<<<<

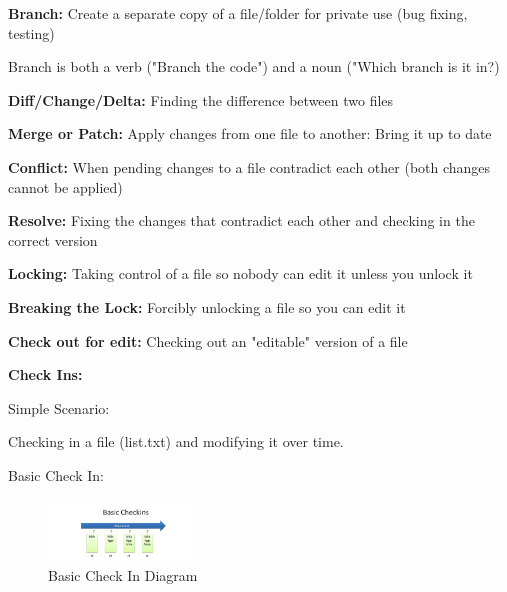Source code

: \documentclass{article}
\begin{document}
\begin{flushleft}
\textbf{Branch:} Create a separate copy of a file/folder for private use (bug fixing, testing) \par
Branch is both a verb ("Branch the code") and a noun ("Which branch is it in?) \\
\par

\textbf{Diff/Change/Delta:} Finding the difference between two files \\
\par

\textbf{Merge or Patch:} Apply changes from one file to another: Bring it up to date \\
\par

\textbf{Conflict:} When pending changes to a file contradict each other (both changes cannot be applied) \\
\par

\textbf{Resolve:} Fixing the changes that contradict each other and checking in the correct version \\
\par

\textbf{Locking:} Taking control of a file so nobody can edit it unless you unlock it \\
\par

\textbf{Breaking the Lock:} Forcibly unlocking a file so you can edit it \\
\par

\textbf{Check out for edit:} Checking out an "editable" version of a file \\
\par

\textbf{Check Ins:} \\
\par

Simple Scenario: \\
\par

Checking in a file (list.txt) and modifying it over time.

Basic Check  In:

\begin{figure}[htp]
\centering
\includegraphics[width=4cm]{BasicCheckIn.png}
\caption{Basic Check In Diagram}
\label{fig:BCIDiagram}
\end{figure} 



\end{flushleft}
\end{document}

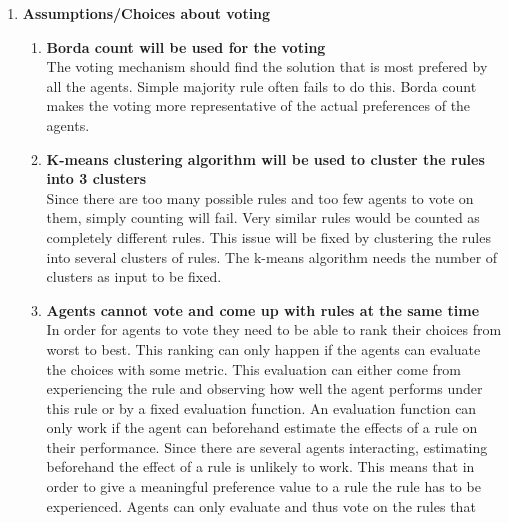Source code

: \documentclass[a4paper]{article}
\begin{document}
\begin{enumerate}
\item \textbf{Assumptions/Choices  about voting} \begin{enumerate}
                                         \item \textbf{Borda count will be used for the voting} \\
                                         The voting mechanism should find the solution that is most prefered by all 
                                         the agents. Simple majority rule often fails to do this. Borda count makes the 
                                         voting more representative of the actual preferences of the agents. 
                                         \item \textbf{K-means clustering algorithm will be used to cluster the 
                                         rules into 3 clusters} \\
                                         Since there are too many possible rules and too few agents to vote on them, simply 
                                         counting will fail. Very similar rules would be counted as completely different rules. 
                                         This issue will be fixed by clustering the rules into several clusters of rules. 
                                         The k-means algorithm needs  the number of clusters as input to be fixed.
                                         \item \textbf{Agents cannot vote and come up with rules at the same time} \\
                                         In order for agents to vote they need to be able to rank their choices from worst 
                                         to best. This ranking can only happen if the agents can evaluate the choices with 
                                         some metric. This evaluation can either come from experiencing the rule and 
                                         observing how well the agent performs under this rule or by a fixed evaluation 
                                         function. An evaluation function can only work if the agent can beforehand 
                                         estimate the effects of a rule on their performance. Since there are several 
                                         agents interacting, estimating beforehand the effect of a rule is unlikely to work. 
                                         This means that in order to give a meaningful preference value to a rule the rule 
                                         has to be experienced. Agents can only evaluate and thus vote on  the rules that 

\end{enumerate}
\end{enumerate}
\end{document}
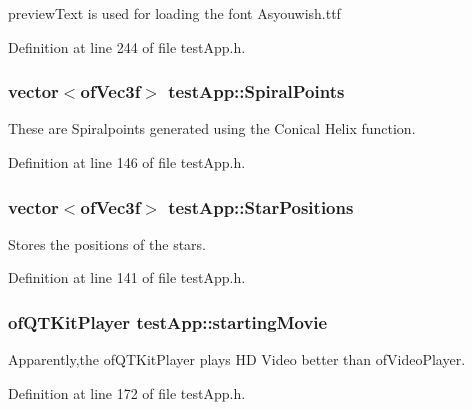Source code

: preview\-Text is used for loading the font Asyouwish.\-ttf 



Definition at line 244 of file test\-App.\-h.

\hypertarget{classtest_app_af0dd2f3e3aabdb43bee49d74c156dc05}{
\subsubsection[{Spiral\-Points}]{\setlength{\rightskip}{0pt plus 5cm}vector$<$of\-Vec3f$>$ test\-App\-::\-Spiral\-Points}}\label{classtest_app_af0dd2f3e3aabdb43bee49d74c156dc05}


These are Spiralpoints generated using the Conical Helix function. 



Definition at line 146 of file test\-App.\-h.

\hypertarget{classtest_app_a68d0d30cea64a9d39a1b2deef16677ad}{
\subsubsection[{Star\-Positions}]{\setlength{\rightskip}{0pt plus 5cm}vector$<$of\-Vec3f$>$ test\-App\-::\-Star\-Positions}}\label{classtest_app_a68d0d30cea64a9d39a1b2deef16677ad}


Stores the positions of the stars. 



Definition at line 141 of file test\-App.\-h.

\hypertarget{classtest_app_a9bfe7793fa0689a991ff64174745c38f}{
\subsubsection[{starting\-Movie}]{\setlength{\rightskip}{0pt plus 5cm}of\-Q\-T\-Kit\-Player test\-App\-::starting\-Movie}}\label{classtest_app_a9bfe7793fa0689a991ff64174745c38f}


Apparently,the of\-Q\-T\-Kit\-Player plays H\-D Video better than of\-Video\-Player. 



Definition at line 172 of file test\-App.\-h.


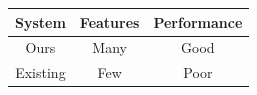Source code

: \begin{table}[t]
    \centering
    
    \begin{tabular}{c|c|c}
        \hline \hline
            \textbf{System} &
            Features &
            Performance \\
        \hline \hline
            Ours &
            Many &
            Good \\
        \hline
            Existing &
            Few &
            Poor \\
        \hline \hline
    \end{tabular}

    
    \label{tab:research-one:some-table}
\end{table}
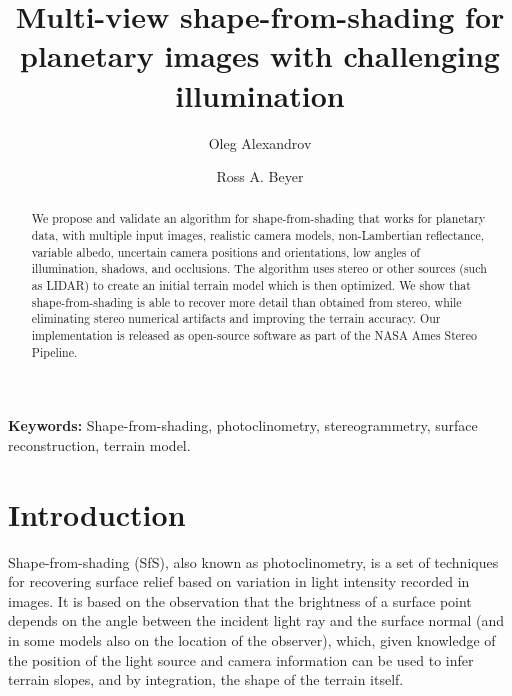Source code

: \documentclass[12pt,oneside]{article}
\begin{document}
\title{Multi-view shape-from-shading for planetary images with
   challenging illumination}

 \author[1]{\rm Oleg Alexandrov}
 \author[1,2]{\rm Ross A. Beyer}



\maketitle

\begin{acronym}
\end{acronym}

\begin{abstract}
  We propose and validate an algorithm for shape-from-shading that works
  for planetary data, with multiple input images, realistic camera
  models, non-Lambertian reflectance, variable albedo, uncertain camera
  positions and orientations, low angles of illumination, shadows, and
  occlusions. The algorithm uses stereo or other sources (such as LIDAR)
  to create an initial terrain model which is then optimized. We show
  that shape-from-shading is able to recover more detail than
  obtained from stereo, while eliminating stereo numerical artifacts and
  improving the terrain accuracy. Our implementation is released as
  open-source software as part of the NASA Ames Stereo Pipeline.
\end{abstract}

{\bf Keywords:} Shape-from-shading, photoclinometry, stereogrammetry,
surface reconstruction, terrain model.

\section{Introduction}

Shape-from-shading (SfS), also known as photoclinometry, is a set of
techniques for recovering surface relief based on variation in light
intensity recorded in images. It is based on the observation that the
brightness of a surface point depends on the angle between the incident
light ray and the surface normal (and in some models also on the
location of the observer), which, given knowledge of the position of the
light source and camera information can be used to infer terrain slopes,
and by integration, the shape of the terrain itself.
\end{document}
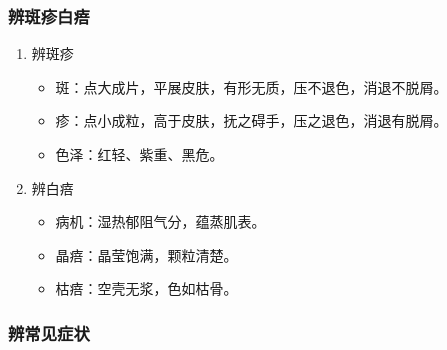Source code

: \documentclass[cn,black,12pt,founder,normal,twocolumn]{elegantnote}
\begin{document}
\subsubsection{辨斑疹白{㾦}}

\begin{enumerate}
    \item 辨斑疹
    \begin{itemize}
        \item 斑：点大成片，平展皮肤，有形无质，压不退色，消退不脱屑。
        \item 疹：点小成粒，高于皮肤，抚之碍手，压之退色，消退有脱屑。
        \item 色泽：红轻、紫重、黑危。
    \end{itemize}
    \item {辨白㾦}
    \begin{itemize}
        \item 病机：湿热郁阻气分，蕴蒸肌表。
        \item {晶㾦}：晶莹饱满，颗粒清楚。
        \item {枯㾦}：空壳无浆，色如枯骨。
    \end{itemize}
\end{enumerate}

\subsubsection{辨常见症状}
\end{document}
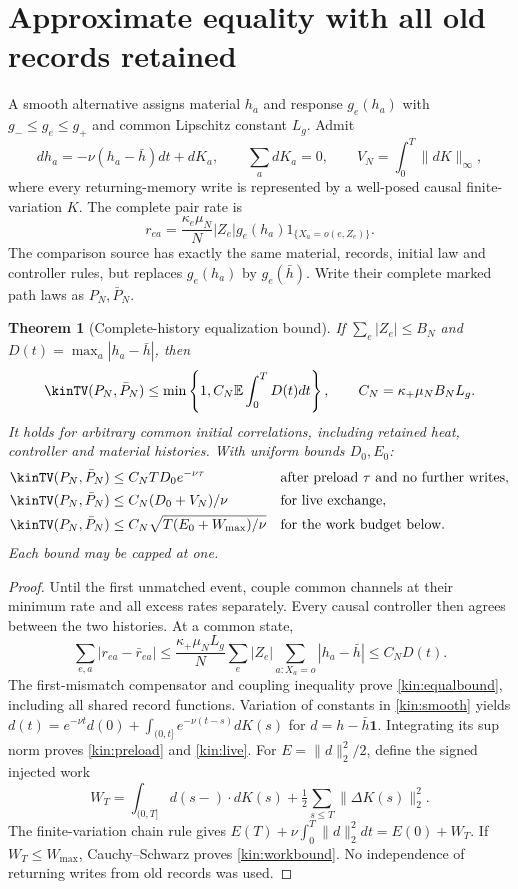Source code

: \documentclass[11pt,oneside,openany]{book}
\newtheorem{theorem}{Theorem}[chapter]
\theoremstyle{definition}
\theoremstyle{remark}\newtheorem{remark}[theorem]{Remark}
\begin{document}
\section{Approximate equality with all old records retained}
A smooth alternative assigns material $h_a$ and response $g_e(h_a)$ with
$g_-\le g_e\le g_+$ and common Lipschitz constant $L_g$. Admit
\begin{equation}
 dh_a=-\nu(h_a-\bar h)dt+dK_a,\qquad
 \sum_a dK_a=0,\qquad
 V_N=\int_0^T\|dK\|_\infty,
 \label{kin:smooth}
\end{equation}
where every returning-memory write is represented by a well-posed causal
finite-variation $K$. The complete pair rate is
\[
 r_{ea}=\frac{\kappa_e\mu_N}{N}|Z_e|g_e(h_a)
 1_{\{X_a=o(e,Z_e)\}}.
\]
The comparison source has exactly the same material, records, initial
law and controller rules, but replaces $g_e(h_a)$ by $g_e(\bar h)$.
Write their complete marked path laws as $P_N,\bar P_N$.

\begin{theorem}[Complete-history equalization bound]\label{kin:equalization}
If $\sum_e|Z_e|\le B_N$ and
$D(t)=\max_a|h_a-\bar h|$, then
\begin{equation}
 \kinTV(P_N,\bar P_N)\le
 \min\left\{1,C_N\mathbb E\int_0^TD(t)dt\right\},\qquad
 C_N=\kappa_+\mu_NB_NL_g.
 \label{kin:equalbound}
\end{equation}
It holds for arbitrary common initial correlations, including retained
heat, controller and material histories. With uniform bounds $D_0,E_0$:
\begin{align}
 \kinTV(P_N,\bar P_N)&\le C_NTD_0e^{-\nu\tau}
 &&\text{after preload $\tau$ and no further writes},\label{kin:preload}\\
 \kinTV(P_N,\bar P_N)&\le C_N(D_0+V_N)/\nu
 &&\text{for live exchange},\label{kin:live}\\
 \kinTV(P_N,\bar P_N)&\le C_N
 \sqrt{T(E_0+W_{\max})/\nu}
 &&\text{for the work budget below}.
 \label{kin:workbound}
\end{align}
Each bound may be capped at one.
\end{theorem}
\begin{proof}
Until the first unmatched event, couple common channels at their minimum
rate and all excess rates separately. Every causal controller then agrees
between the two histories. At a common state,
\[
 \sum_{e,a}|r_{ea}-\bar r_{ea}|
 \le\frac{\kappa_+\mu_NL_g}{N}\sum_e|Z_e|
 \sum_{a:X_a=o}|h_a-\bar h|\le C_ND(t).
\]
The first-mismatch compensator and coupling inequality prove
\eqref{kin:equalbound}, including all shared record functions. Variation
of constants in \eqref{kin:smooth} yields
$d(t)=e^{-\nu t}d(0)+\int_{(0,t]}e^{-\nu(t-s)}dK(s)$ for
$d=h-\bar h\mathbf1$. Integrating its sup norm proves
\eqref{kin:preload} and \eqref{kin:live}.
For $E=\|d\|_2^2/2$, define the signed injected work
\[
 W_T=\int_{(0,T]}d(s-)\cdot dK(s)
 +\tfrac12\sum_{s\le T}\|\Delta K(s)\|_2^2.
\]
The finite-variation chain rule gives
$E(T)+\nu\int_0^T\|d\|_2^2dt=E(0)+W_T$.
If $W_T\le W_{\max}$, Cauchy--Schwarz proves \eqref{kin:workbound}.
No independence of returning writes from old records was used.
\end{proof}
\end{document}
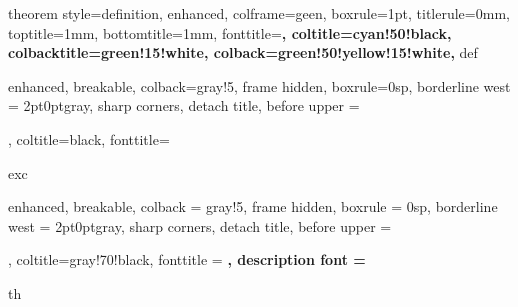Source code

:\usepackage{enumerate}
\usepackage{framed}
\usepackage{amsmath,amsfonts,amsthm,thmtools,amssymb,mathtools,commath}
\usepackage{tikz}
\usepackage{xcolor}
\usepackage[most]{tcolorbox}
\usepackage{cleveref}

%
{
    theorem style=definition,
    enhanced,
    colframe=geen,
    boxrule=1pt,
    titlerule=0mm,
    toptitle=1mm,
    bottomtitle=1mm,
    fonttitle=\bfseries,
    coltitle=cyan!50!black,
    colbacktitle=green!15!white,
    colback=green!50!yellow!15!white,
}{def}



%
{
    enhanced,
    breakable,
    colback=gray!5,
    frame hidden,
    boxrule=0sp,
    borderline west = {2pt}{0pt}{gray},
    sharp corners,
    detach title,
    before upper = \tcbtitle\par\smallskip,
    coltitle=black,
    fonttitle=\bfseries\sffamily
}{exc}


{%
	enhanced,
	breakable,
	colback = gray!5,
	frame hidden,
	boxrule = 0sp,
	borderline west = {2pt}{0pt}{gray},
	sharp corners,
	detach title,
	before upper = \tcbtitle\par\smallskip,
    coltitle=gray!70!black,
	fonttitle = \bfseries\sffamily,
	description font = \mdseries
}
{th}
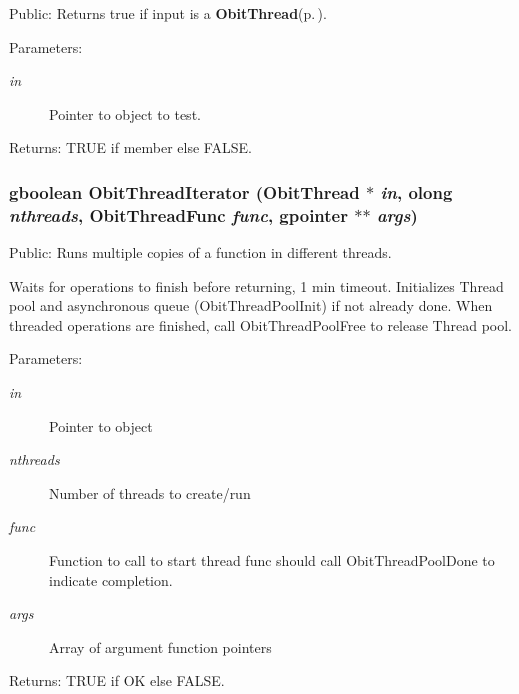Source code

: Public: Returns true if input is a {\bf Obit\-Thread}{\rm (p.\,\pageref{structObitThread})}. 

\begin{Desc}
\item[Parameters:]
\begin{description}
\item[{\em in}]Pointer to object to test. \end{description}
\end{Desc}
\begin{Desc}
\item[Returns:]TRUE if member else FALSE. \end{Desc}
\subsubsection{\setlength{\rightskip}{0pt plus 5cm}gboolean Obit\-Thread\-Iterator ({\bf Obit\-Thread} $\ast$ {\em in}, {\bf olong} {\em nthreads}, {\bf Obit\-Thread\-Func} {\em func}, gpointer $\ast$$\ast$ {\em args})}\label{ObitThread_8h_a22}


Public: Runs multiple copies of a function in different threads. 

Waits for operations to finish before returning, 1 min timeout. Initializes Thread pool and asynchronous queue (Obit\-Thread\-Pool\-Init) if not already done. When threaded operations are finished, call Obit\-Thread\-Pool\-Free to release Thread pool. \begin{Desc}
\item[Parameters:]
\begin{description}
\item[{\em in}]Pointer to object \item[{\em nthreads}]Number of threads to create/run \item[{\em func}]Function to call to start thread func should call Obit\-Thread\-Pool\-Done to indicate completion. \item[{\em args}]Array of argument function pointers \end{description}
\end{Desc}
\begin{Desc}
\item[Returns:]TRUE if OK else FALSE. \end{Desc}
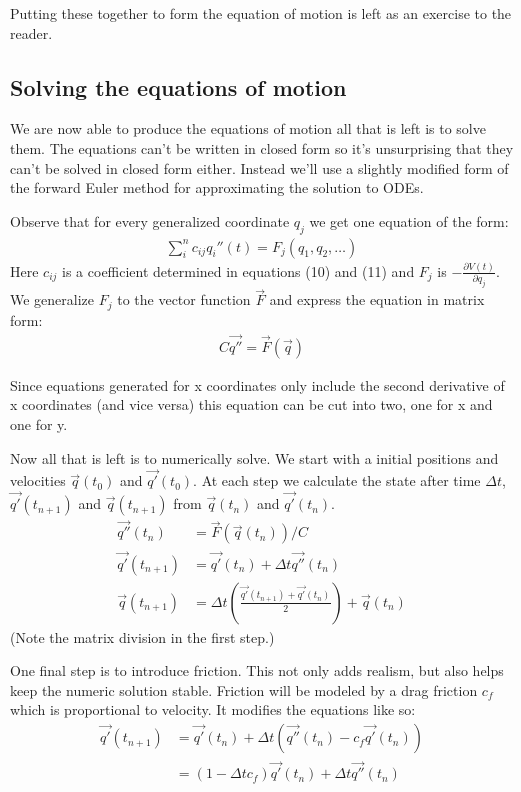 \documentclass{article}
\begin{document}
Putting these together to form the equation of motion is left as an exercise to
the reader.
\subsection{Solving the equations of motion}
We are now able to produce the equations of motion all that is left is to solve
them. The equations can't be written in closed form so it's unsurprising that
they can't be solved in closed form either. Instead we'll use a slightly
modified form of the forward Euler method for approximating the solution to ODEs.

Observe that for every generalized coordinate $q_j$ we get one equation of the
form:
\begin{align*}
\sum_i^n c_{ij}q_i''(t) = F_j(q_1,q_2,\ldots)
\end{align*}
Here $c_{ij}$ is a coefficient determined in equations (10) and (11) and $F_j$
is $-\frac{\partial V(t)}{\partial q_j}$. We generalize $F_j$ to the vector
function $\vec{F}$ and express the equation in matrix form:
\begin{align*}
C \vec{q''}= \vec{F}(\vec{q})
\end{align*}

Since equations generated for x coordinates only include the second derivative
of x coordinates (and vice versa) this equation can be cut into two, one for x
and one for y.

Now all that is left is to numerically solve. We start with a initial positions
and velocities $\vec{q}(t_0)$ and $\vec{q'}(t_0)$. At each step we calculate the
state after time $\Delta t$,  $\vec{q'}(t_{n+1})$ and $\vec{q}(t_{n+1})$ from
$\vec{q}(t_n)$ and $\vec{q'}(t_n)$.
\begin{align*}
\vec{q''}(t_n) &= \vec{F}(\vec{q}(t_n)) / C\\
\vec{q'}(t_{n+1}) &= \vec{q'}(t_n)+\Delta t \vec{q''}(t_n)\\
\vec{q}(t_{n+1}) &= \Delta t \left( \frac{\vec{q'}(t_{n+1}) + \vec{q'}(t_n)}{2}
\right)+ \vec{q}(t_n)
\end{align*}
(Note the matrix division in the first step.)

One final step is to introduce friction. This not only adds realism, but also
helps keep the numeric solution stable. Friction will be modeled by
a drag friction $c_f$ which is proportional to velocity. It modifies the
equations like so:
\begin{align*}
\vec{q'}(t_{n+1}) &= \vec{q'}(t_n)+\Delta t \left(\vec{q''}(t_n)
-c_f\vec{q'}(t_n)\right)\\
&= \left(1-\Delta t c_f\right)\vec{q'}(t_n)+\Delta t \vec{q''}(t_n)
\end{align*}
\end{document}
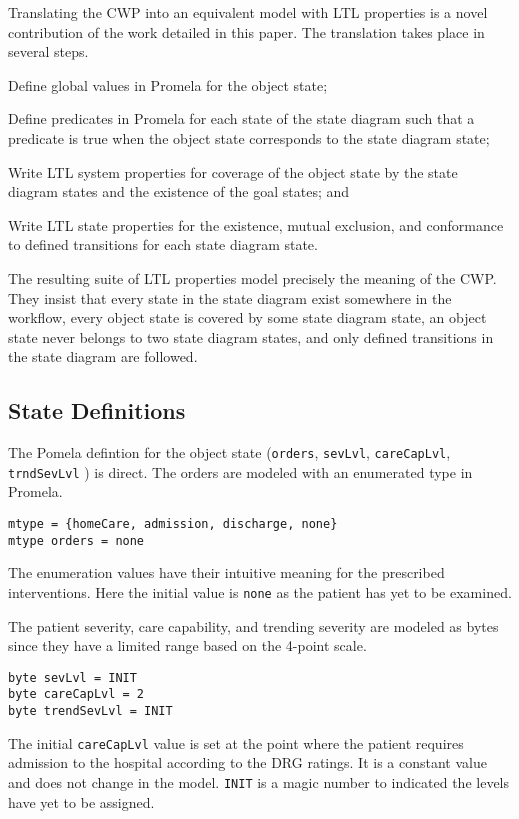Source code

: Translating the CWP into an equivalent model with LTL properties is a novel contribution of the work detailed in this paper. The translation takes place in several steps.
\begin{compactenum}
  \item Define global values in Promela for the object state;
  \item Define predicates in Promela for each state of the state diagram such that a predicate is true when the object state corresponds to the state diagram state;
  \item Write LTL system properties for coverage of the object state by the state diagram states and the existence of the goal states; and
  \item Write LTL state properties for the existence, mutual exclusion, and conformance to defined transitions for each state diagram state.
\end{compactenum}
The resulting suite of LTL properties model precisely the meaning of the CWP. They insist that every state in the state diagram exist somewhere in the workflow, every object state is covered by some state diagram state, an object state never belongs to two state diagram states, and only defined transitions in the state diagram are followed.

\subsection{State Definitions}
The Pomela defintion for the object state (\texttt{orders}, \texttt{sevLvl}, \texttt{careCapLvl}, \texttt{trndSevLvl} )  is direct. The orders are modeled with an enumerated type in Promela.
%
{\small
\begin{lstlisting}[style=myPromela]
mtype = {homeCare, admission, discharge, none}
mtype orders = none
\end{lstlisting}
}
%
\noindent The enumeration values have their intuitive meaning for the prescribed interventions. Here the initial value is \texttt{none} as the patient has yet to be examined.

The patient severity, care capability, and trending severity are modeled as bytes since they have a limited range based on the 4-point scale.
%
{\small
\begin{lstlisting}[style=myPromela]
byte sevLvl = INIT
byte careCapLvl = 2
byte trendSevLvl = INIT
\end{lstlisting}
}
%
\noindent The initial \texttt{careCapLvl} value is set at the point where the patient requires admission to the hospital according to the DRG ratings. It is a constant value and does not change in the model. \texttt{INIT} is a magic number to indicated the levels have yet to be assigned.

>>>>

* ASSIGNMENT:
Reproduce the lines of the entries above from the one with "in several steps." to the one with "the object state;", both included, exactly and without any other line.

* EXERCISE OUTPUT:
: Translating the CWP into an equivalent model with LTL properties is a novel contribution of the work detailed in this paper. The translation takes place in several steps.
\begin{compactenum}
  \item Define global values in Promela for the object state;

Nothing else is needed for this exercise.